Die Homöopathie ist eine medizinische Therapiemethode.

In Europa wird die homöopathische Medizin von ca. 45.000 Ärzten und 6.000 Heilpraktikern angewandt.1 Weltweit gibt es über 400.000 Homöopathen. Viele Apotheker und Laien nutzen homöopathische Mittel. Mehrere Millionen Menschen wenden täglich homöopathische Arzneimittel an.
 

Begriff

Das Wort „Homöopathie“ leitet sich von den griechischen Worten homoios (ähnlich) und pathos (Leiden) ab. Homoion pathos bedeutet „ähnliches Leiden“ und bezeichnet das Wirkprinzip der Homöopathie:2,3

     „Ähnliches kann durch Ähnliches geheilt werden“.

Das „Ähnlichkeitsprinzip“ war bereits Hippokrates (460-370 v.Chr.) bekannt. Der deutsche Arzt, Pharmazeut und Forscher Christian Friedrich Samuel Hahnemann hat dieses medizinische Wirkprinzip neu für die Medizin entdeckt:4

„Wähle, um sanft, schnell, gewiss und dauerhaft zu heilen, in jedem Krankheitsfall eine Arznei, welche ein ähnliches Leiden (omoion paqoV) für sich erregen kann, als sie heilen soll!“

Damit ist gemein: Die therapeutischen Wirkungen der Homöopathie und die Ergebnisse der Arzneimittelprüfungen an Gesunden zeigen, dass jedes Arzneimittel zwei Wirkrichtungen hat:

  • Jedes Arzneimittel kann bestimmte Krankheitssymptome heilen.
  • Jedes Arzneimittel kann genau diese Krankheitssymptome am Gesunden auslösen.

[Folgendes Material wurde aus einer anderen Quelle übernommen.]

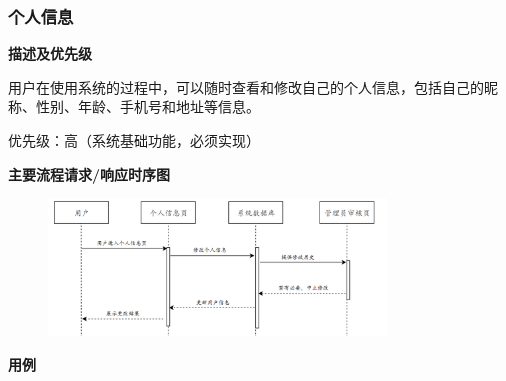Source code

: \documentclass[12pt,a4paper,UTF8]{article}
\begin{document}
\subsubsection{个人信息}

\noindent\textbf{描述及优先级}

用户在使用系统的过程中，可以随时查看和修改自己的个人信息，包括自己的昵称、性别、年龄、手机号和地址等信息。

优先级：高（系统基础功能，必须实现）

\noindent\textbf{主要流程请求/响应时序图}

\begin{figure}[H]
  \centering
  \includegraphics[width=0.8\textwidth]{figures/use323.png}
\end{figure}

\noindent\textbf{用例}
\end{document}
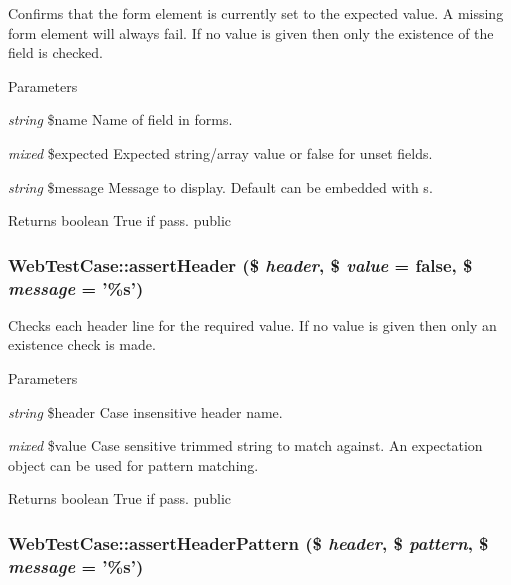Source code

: \label{class_web_test_case_abfdb01d4f19a545a174dc1989d1edc88}
Confirms that the form element is currently set to the expected value. A missing form element will always fail. If no value is given then only the existence of the field is checked. 
\begin{DoxyParams}{Parameters}
\item[{\em string}]\$name Name of field in forms. \item[{\em mixed}]\$expected Expected string/array value or false for unset fields. \item[{\em string}]\$message Message to display. Default can be embedded with s. \end{DoxyParams}
\begin{DoxyReturn}{Returns}
boolean True if pass.  public 
\end{DoxyReturn}
\hypertarget{class_web_test_case_a62b3bb8ba4a2f6439a336e69fe60e40e}{
\subsubsection[{assertHeader}]{\setlength{\rightskip}{0pt plus 5cm}WebTestCase::assertHeader (\$ {\em header}, \/  \$ {\em value} = {\ttfamily false}, \/  \$ {\em message} = {\ttfamily '\%s'})}}
\label{class_web_test_case_a62b3bb8ba4a2f6439a336e69fe60e40e}
Checks each header line for the required value. If no value is given then only an existence check is made. 
\begin{DoxyParams}{Parameters}
\item[{\em string}]\$header Case insensitive header name. \item[{\em mixed}]\$value Case sensitive trimmed string to match against. An expectation object can be used for pattern matching. \end{DoxyParams}
\begin{DoxyReturn}{Returns}
boolean True if pass.  public 
\end{DoxyReturn}
\hypertarget{class_web_test_case_ae5e82c9a2219c4aa1d65d42b8a7286a0}{
\subsubsection[{assertHeaderPattern}]{\setlength{\rightskip}{0pt plus 5cm}WebTestCase::assertHeaderPattern (\$ {\em header}, \/  \$ {\em pattern}, \/  \$ {\em message} = {\ttfamily '\%s'})}}

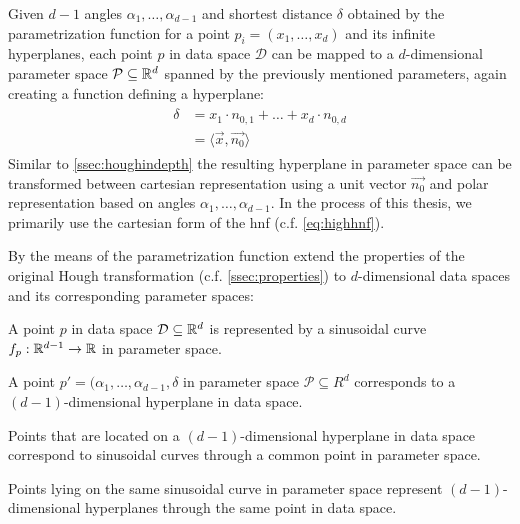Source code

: Given $d-1$ angles $\alpha_1,\dotsc,\alpha_{d-1}$ and shortest distance $\delta$ obtained by the parametrization function for a point $p_i = (x_1,\dotsc,x_d)$ and its infinite hyperplanes, each point $p$ in data space $\mathcal{D}$ can be mapped to a $d$-dimensional parameter space $\mathcal{P} \subseteq \mathbb{R}^d$ spanned by the previously mentioned parameters, again creating a function defining a hyperplane:
\begin{align}
    \begin{split}
        \delta &= x_1 \cdot n_{0,1} + \dots + x_d \cdot n_{0,d}\\
        &= \langle \vec{x},\vec{n_0} \rangle\label{eq:highhnf}
    \end{split}
\end{align}
Similar to \autoref{ssec:houghindepth} the resulting hyperplane in parameter space can be transformed between  cartesian representation using a unit vector $\vec{n_0}$ and polar representation based on angles $\alpha_1,\dotsc,\alpha_{d-1}$. In the process of this thesis, we primarily use the cartesian form of the \gls{hnf} (c.f. \autoref{eq:highhnf}).


By the means of the parametrization function \textcite{CASHachtert2008robust} extend the properties of the original Hough transformation (c.f. \autoref{ssec:properties}) to $d$-dimensional data spaces and its corresponding parameter spaces: 
\begin{quoting}
\begin{property}
A point $p$ in data space $\mathcal{D} \subseteq \mathbb{R}^d$ is represented by a sinusoidal curve $f_p:\mathbb{R}^{d-1}\rightarrow\mathbb{R}$ in parameter space.
\end{property}
\begin{property}
A point $p' = (\alpha_1,\dotsc,\alpha_{d-1},\delta$ in parameter space $\mathcal{P} \subseteq R^d$ corresponds to a $(d-1)$-dimensional hyperplane in data space.
\end{property}
\begin{property}
Points that are located on a $(d-1)$-dimensional hyperplane in data space correspond to sinusoidal curves through a common point in parameter space.
\end{property}
\begin{property}
Points lying on the same sinusoidal curve in parameter space represent $(d-1)$-dimensional hyperplanes through the same point in data space.
\end{property}
\end{quoting}

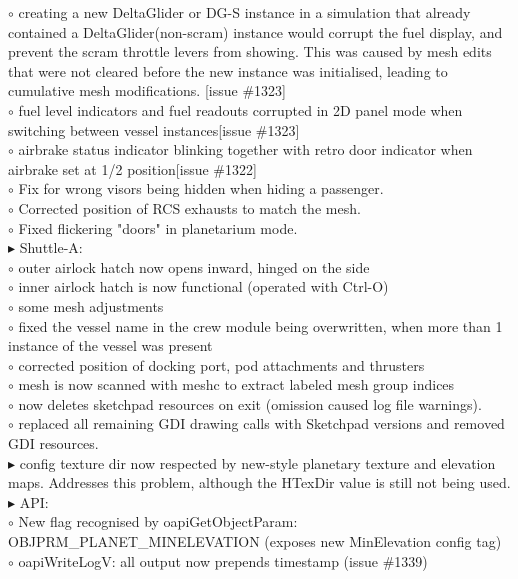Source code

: \documentclass[Orbiter User Manual.tex]{subfiles}
\begin{document}
$\circ$ creating a new DeltaGlider or DG-S instance in a simulation that already contained a DeltaGlider(non-scram) instance would corrupt the fuel display, and prevent the scram throttle levers from showing. This was caused by mesh edits that were not cleared before the new instance was initialised, leading to cumulative mesh modifications. [issue \#1323]\\
$\circ$ fuel level indicators and fuel readouts corrupted in 2D panel mode when switching between vessel instances[issue \#1323]\\
$\circ$ airbrake status indicator blinking together with retro door indicator when airbrake set at 1/2 position[issue \#1322]\\
$\circ$ Fix for wrong visors being hidden when hiding a passenger.\\
$\circ$ Corrected position of RCS exhausts to match the mesh.\\
$\circ$ Fixed flickering "doors" in planetarium mode.\\
$\blacktriangleright$ Shuttle-A:\\
$\circ$ outer airlock hatch now opens inward, hinged on the side\\
$\circ$ inner airlock hatch is now functional (operated with Ctrl-O)\\
$\circ$ some mesh adjustments\\
$\circ$ fixed the vessel name in the crew module being overwritten, when more than 1 instance of the vessel was present\\
$\circ$ corrected position of docking port, pod attachments and thrusters\\
$\circ$ mesh is now scanned with meshc to extract labeled mesh group indices\\
$\circ$ now deletes sketchpad resources on exit (omission caused log file warnings).\\
$\circ$ replaced all remaining GDI drawing calls with Sketchpad versions and removed GDI resources.\\
$\blacktriangleright$ config texture dir now respected by new-style planetary texture and elevation maps. Addresses this problem, although the HTexDir value is still not being used.\\
$\blacktriangleright$ API:\\
$\circ$ New flag recognised by oapiGetObjectParam: OBJPRM\_PLANET\_MINELEVATION (exposes new MinElevation config tag)\\
$\circ$ oapiWriteLogV: all output now prepends timestamp (issue \#1339)\\
\end{document}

Gemäß diesem bewährten medizinischen Wirkprinzip können Patienten mit Arzneimitteln behandelt werden, deren Wirkungen ihrem Krankheitszustand möglichst ähnlich sind. Der für die Kranken individuell passende Arzneireiz regt die Selbstheilungskräfte des Organismus an, die zur Heilung oder Linderung der Beschwerden führen.
 

Definition

Die WHO definiert Homöopathie:5

„Das zentrale Grundprinzip der Homöopathie ist, dass “Ähnliches durch Ähnliches geheilt” geheilt wird (lateinisch: similia similibus curentur), in einer ganzheitlichen Betrachtungsweise der Gesamtheit der Symptome der Patienten.“
 

Medizinische Definition

Die Homöopathie ist Medizin, Komplementärmedizin und Ganzheitsmedizin.6

Medizin: Die Medizin (lateinisch: ars medicina, ärztliche Kunst) ist Heilkunst, Heilkunde und als ärztliche Wissenschaft die Wissenschaft vom gesunden und kranken Menschen, von den Ursachen, Wirkungen und der Vorbeugung und Heilung der Krankheiten.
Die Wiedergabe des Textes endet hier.